The mechanism of the priming effect of luteinizing hormone releasing factor (LH-RF) upon gonadotrophin secretion was studied using short-term incubation of hemipituitary glands from pro-oestrous rats. The dependence of the priming, but not the LH releasing action of LH-RF on protein synthesis in pituitary tissue was confirmed. Cytochalasin B failed to affect the first response to LH-RF, but abolished the priming effect, suggesting that the integrity of cellular microfilaments was essential.

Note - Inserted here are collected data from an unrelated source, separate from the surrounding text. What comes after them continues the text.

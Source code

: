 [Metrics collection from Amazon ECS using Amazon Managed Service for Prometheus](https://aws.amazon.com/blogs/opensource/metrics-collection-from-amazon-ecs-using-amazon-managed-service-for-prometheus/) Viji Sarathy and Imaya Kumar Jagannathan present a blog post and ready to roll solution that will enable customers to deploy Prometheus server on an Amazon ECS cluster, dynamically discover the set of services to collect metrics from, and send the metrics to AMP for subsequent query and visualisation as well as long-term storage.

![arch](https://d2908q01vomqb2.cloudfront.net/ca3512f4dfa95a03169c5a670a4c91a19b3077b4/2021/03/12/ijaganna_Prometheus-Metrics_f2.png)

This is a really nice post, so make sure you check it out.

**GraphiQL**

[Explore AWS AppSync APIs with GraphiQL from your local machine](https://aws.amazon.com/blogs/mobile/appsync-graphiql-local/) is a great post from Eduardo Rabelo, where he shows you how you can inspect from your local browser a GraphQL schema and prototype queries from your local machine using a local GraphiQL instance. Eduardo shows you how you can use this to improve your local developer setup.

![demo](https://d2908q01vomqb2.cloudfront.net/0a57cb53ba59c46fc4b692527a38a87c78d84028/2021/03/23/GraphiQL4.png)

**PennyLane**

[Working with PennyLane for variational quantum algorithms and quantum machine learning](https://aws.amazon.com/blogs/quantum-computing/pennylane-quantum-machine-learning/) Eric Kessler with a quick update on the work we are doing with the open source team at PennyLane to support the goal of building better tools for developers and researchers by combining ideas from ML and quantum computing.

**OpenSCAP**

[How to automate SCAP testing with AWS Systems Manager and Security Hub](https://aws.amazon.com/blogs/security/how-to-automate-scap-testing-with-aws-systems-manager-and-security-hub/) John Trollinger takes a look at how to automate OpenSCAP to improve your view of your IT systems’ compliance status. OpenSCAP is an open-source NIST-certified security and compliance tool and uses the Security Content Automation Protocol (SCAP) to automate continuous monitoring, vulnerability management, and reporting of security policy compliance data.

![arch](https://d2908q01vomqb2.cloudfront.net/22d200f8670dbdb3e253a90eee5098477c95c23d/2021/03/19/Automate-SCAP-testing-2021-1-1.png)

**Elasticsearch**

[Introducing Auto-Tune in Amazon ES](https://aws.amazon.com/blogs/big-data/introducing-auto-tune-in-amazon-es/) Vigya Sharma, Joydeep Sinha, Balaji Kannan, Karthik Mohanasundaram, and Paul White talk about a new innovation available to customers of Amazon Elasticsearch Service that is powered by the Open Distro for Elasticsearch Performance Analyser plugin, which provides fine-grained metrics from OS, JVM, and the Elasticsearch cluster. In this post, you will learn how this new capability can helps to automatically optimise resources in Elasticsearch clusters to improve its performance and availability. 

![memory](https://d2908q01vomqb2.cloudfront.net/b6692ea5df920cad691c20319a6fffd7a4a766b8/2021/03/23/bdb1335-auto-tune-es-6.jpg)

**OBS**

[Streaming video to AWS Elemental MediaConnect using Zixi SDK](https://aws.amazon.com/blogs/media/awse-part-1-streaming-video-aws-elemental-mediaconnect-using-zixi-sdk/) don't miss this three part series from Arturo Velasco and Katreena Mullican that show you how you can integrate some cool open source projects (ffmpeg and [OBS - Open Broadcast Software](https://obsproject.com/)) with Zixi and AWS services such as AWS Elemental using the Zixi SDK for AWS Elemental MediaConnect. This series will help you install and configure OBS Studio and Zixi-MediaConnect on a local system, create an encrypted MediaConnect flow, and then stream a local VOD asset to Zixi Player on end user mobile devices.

Colchicine and vinblastine did not modify the response to LH-RF. Neither inhibitors of DNA nor the inhibitor of RNA polymerase II, α-amanitin, significantly affected the priming action of LH-RF. Normal extracellular concentrations of Ca²⁺ were necessary for gonadotrophin release, but the priming effect was not significantly affected by low extracellular Ca²⁺ and could not be elicited by raising intracellular Ca²⁺ concentrations. Adenosine 3′:5′-cyclic phosphate did not appear to act as a second messenger for either the gonadotrophin releasing or the priming action of LH-RF.